*** Opening of Data records ***

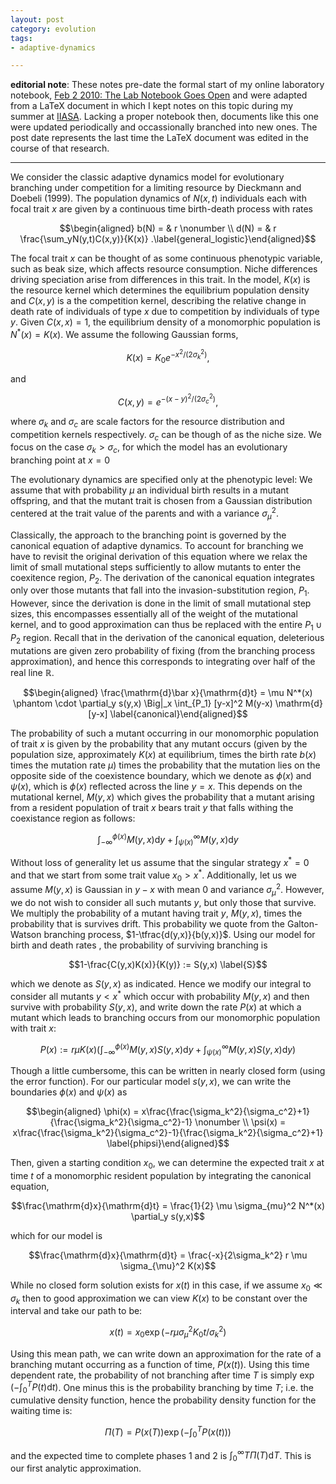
 ```yaml
---
layout: post
category: evolution
tags:
- adaptive-dynamics

---
```


**editorial note**: These notes pre-date the formal start of my online
laboratory notebook, [Feb 2 2010: The Lab Notebook Goes Open](http://carlboettiger.info/2010/02/02/The-Lab-Notebook-Goes-Open-.html)
and were adapted from a LaTeX document in which I kept notes on this topic
during my summer at [IIASA](http://www.iiasa.ac.at/).  Lacking a proper notebook then, documents
like this one were updated periodically and occassionally branched into
new ones.  The post date represents the last time the 
LaTeX document was edited in the course of that research. 

----------------------------------------------------------------


We consider the classic adaptive dynamics model for evolutionary
branching under competition for a limiting resource by Dieckmann and
Doebeli (1999). The population dynamics of $N(x,t)$ individuals each
with focal trait $x$ are given by a continuous time birth-death process
with rates

$$\begin{aligned}
b(N) = & r \nonumber \\
d(N) = & r \frac{\sum_yN(y,t)C(x,y)}{K(x)} .\label{general_logistic}\end{aligned}$$

The focal trait $x$ can be thought of as some continuous phenotypic
variable, such as beak size, which affects resource consumption. Niche
differences driving speciation arise from differences in this trait. In
the model, $K(x)$ is the resource kernel which determines the
equilibrium population density and $C(x,y)$ is a the competition kernel,
describing the relative change in death rate of individuals of type $x$
due to competition by individuals of type $y$. Given $C(x,x)=1$, the
equilibrium density of a monomorphic population is $N^{\ast}(x)=K(x)$.
We assume the following Gaussian forms,

$$K(x)=K_0e^{-x^2/(2\sigma_k^2)}, \label{K}$$

and

$$C(x,y)=e^{-(x-y)^2/(2\sigma_c^2)}, \label{C}$$

where $\sigma_k$ and $\sigma_c$ are scale factors for the resource
distribution and competition kernels respectively. $\sigma_c$ can be
though of as the niche size. We focus on the case $\sigma_k>\sigma_c$,
for which the model has an evolutionary branching point at $x=0$

The evolutionary dynamics are specified only at the phenotypic level: We
assume that with probability $\mu$ an individual birth results in a
mutant offspring, and that the mutant trait is chosen from a Gaussian
distribution centered at the trait value of the parents and with a
variance $\sigma_{\mu}^2$.

Classically, the approach to the branching point is governed by the
canonical equation of adaptive dynamics. To account for branching we
have to revisit the original derivation of this equation where we relax
the limit of small mutational steps sufficiently to allow mutants to
enter the coexitence region, $P_2$. The derivation of the canonical
equation integrates only over those mutants that fall into the
invasion-substitution region, $P_1$. However, since the derivation is
done in the limit of small mutational step sizes, this encompasses
essentially all of the weight of the mutational kernel, and to good
approximation can thus be replaced with the entire $P_1 \cup P_2$
region. Recall that in the derivation of the canonical equation,
deleterious mutations are given zero probability of fixing (from the
branching process approximation), and hence this corresponds to
integrating over half of the real line $\mathbb{R}$.

$$\begin{aligned}
\frac{\mathrm{d}\bar x}{\mathrm{d}t} = \mu N^*(x) \phantom \cdot \partial_y s(y,x) \Big|_x \int_{P_1} [y-x]^2 M(y-x) \mathrm{d}[y-x]
\label{canonical}\end{aligned}$$

The probability of such a mutant occurring in our monomorphic population
of trait $x$ is given by the probability that any mutant occurs (given
by the population size, approximately $K(x)$ at equilibrium, times the
birth rate $b(x)$ times the mutation rate $\mu$) times the probability
that the mutation lies on the opposite side of the coexistence boundary,
which we denote as $\phi(x)$ and $\psi(x)$, which is $\phi(x)$ reflected
across the line $y=x$. This depends on the mutational kernel, $M(y,x)$
which gives the probability that a mutant arising from a resident
population of trait $x$ bears trait $y$ that falls withing the
coexistance region as follows:

$$\int_{-\infty}^{\phi(x)} M(y,x) \mathrm{d}y + \int_{\psi(x)}^{\infty} M(y,x) \mathrm{d}y$$

Without loss of generality let us assume that the singular strategy
$x^* = 0$ and that we start from some trait value $x_0 > x^*$.
Additionally, let us we assume $M(y,x)$ is Gaussian in $y-x$ with mean 0
and variance $\sigma_{\mu}^2$. However, we do not wish to consider all
such mutants $y$, but only those that survive. We multiply the
probability of a mutant having trait $y$, $M(y,x)$, times the
probability that is survives drift. This probability we quote from the
Galton-Watson branching process, $1-\tfrac{d(y,x)}{b(y,x)}$. Using our
model for birth and death rates , the probability of surviving branching
is

$$1-\frac{C(y,x)K(x)}{K(y)} := S(y,x)
\label{S}$$

which we denote as $S(y,x)$ as indicated. Hence we modify our integral
to consider all mutants $y < x^*$ which occur with probability $M(y,x)$
and then survive with probability $S(y,x)$, and write down the rate
$P(x)$ at which a mutant which leads to branching occurs from our
monomorphic population with trait $x$:

$$P(x) := r \mu K(x)\left( \int_{-\infty}^{\phi(x)} M(y,x) S(y,x) \mathrm{d}y + \int_{\psi(x)}^{\infty} M(y,x) S(y,x) \mathrm{d}y  \right)
\label{MSerf}$$

Though a little cumbersome, this can be written in nearly closed form
(using the error function). For our particular model $s(y,x)$, we can
write the boundaries $\phi(x)$ and $\psi(x)$ as

$$\begin{aligned}
\phi(x) = x\frac{\frac{\sigma_k^2}{\sigma_c^2}+1}{\frac{\sigma_k^2}{\sigma_c^2}-1} \nonumber \\
\psi(x) = x\frac{\frac{\sigma_k^2}{\sigma_c^2}-1}{\frac{\sigma_k^2}{\sigma_c^2}+1}
\label{phipsi}\end{aligned}$$

Then, given a starting condition $x_0$, we can determine the expected
trait $x$ at time $t$ of a monomorphic resident population by
integrating the canonical equation,

$$\frac{\mathrm{d}x}{\mathrm{d}t} = \frac{1}{2} \mu \sigma_{mu}^2 N^*(x) \partial_y s(y,x)$$

which for our model is

$$\frac{\mathrm{d}x}{\mathrm{d}t} = \frac{-x}{2\sigma_k^2} r \mu \sigma_{\mu}^2 K(x)$$

While no closed form solution exists for $x(t)$ in this case, if we
assume $x_0 \ll \sigma_k$ then to good approximation we can view $K(x)$
to be constant over the interval and take our path to be:

$$x(t) = x_0 \exp\left( -r \mu \sigma_{\mu}^2 K_0 t/\sigma_k^2\right)$$

Using this mean path, we can write down an approximation for the rate of
a branching mutant occurring as a function of time, $P(x(t))$. Using
this time dependent rate, the probability of not branching after time
$T$ is simply $\exp\left( - \int_0^T P(t)\mathrm{d}t \right)$. One minus
this is the probability branching by time $T$; i.e. the cumulative
density function, hence the probability density function for the waiting
time is:

$$\Pi(T) = P(x(T)) \exp\left( -\int_0^T P(x(t)) \right)
\label{pdf}$$

and the expected time to complete phases 1 and 2 is
$\int_0^{\infty} T \Pi(T) \mathrm{d}T$. This is our first analytic
approximation.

*** Close of Data records ***

Exercise: Where the listing above reaches the line that contains "The focal trait", start retyping, and finish with the line that contains "canonical equation of"; reproduce those lines exactly and no others.

Exercise answer:
The focal trait $x$ can be thought of as some continuous phenotypic
variable, such as beak size, which affects resource consumption. Niche
differences driving speciation arise from differences in this trait. In
the model, $K(x)$ is the resource kernel which determines the
equilibrium population density and $C(x,y)$ is a the competition kernel,
describing the relative change in death rate of individuals of type $x$
due to competition by individuals of type $y$. Given $C(x,x)=1$, the
equilibrium density of a monomorphic population is $N^{\ast}(x)=K(x)$.
We assume the following Gaussian forms,

$$K(x)=K_0e^{-x^2/(2\sigma_k^2)}, \label{K}$$

and

$$C(x,y)=e^{-(x-y)^2/(2\sigma_c^2)}, \label{C}$$

where $\sigma_k$ and $\sigma_c$ are scale factors for the resource
distribution and competition kernels respectively. $\sigma_c$ can be
though of as the niche size. We focus on the case $\sigma_k>\sigma_c$,
for which the model has an evolutionary branching point at $x=0$

The evolutionary dynamics are specified only at the phenotypic level: We
assume that with probability $\mu$ an individual birth results in a
mutant offspring, and that the mutant trait is chosen from a Gaussian
distribution centered at the trait value of the parents and with a
variance $\sigma_{\mu}^2$.

Classically, the approach to the branching point is governed by the
canonical equation of adaptive dynamics. To account for branching we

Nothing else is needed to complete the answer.